-------- RECORDS SHOWN
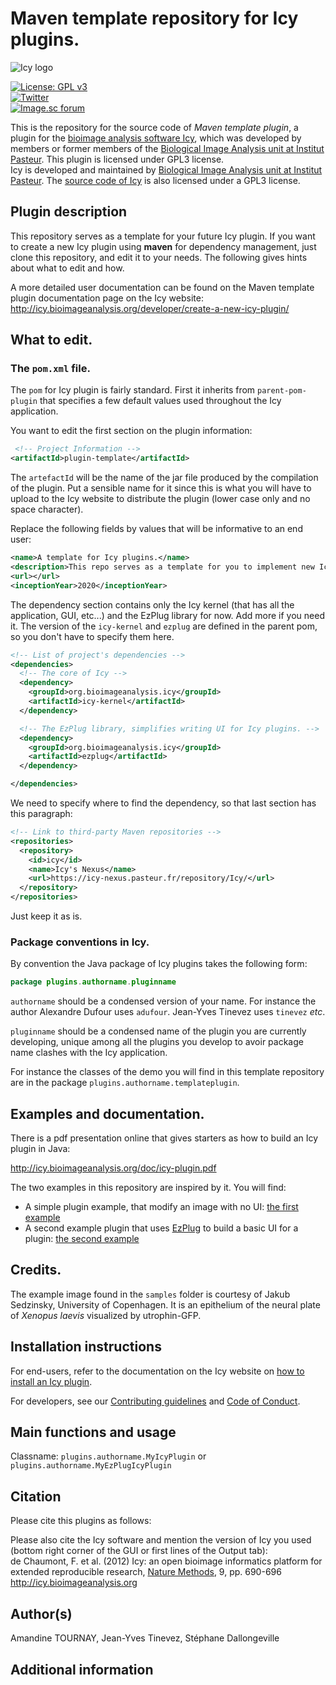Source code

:# Maven template repository for Icy plugins.

![Icy logo](static/icy_imaging_software_logo-2.png)  
<!-- badges: start -->
[![License: GPL v3](https://img.shields.io/badge/License-GPLv3-blue.svg)](https://www.gnu.org/licenses/gpl-3.0)  
[![Twitter](https://img.shields.io/twitter/follow/Icy_BioImaging?style=social)](https://twitter.com/Icy_BioImaging)  
[![Image.sc forum](https://img.shields.io/badge/discourse-forum-brightgreen.svg?style=flat)](https://forum.image.sc/tag/icy)  
<!-- badges: end -->

This is the repository for the source code of *Maven template plugin*, a plugin for the [bioimage analysis software Icy](http://icy.bioimageanalysis.org/), which was developed by members or former members of the [Biological Image Analysis unit at Institut Pasteur](https://research.pasteur.fr/en/team/bioimage-analysis/). This plugin is licensed under GPL3 license.     
Icy is developed and maintained by [Biological Image Analysis unit at Institut Pasteur](https://research.pasteur.fr/en/team/bioimage-analysis/). The [source code of Icy](https://gitlab.pasteur.fr/bia/icy) is also licensed under a GPL3 license.     


## Plugin description

This repository serves as a template for your future Icy plugin. If you want to create a new Icy plugin using **maven** for dependency management, just clone this repository, and edit it to your needs. The following gives hints about what to edit and how.

A more detailed user documentation can be found on the Maven template plugin documentation page on the Icy website: http://icy.bioimageanalysis.org/developer/create-a-new-icy-plugin/

## What to edit.

### The `pom.xml` file.

The `pom` for Icy plugin is fairly standard. First it inherits from `parent-pom-plugin` that specifies a few default values used throughout the Icy application.

You want to edit the first section on the plugin information:

```xml
 <!-- Project Information -->
<artifactId>plugin-template</artifactId>
```

The `artefactId` will be the name of the jar file produced by the compilation of the plugin. Put a sensible name for it since this is what you will have to upload to the Icy website to distribute the plugin (lower case only and no space character).



 Replace the following fields by values that will be informative to an end user:

```xml
<name>A template for Icy plugins.</name>
<description>This repo serves as a template for you to implement new Icy plugins.</description>
<url></url>
<inceptionYear>2020</inceptionYear>
```



The dependency section contains only the Icy kernel (that has all the application, GUI, etc...) and the EzPlug library for now. Add more if you need it. The version of the `icy-kernel` and `ezplug` are defined in the parent pom, so you don't have to specify them here.

```xml
<!-- List of project's dependencies -->
<dependencies>
  <!-- The core of Icy -->
  <dependency>
    <groupId>org.bioimageanalysis.icy</groupId>
    <artifactId>icy-kernel</artifactId>
  </dependency>

  <!-- The EzPlug library, simplifies writing UI for Icy plugins. -->
  <dependency>
    <groupId>org.bioimageanalysis.icy</groupId>
    <artifactId>ezplug</artifactId>
  </dependency>

</dependencies>
```



We need to specify where to find the dependency, so that last section has this paragraph:

```xml
<!-- Link to third-party Maven repositories -->
<repositories>
  <repository>
    <id>icy</id>
    <name>Icy's Nexus</name>
    <url>https://icy-nexus.pasteur.fr/repository/Icy/</url>
  </repository>
</repositories>
```

Just keep it as is.

### Package conventions in Icy.

By convention the Java package of Icy plugins takes the following form:

```java
package plugins.authorname.pluginname
```

`authorname` should be a condensed version of your name. For instance the author Alexandre Dufour uses `adufour`. Jean-Yves Tinevez uses `tinevez` _etc_.

`pluginname` should be a condensed name of the plugin you are currently developing, unique among all the plugins you develop to avoir package name clashes with the Icy application. 

For instance the classes of the demo you will find in this template repository are in the package `plugins.authorname.templateplugin`. 

## Examples and documentation.

There is a pdf presentation online that gives starters as how to build an Icy plugin in Java:

http://icy.bioimageanalysis.org/doc/icy-plugin.pdf

The two examples in this repository are inspired by it. You will find:

- A simple plugin example, that modify an image with no UI: [the first example](src/main/java/plugins/authorname/templateplugin/MyIcyPlugin.java)
- A second example plugin that uses [EzPlug](http://icy.bioimageanalysis.org/plugin/ezplug-sdk/) to build a basic UI for a plugin: [the second example](src/main/java/plugins/authorname/templateplugin/MyEzPlugIcyPlugin.java)

## Credits.

The example image found in the `samples` folder is courtesy  of Jakub Sedzinsky, University of Copenhagen. It is an epithelium of the neural plate of _Xenopus laevis_ visualized by utrophin-GFP.


## Installation instructions

For end-users, refer to the documentation on the Icy website on [how to install an Icy plugin](http://icy.bioimageanalysis.org/tutorial/how-to-install-an-icy-plugin/).      

For developers, see our [Contributing guidelines](https://gitlab.pasteur.fr/bia/icy/-/blob/master/CONTRIBUTING.md) and [Code of Conduct](https://gitlab.pasteur.fr/bia/icy/-/blob/master/CODE-OF-CONDUCT.md).


## Main functions and usage

<!-- list main functions, explain architecture, classname, give info on how to get started with the plugin. If applicable, how the package compares to other similar packages and/or how it relates to other packages -->

Classname: `plugins.authorname.MyIcyPlugin` or `plugins.authorname.MyEzPlugIcyPlugin`


## Citation 

Please cite this plugins as follows:          


Please also cite the Icy software and mention the version of Icy you used (bottom right corner of the GUI or first lines of the Output tab):     
de Chaumont, F. et al. (2012) Icy: an open bioimage informatics platform for extended reproducible research, [Nature Methods](https://www.nature.com/articles/nmeth.2075), 9, pp. 690-696       
http://icy.bioimageanalysis.org    



## Author(s)      

Amandine TOURNAY, Jean-Yves Tinevez, Stéphane Dallongeville


## Additional information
----------------
* INSTRUCTIONS FOR THE TASK: Every line above that includes the string "Yves" needs to be copied.

* FINISHED TASK:
`authorname` should be a condensed version of your name. For instance the author Alexandre Dufour uses `adufour`. Jean-Yves Tinevez uses `tinevez` _etc_.
Amandine TOURNAY, Jean-Yves Tinevez, Stéphane Dallongeville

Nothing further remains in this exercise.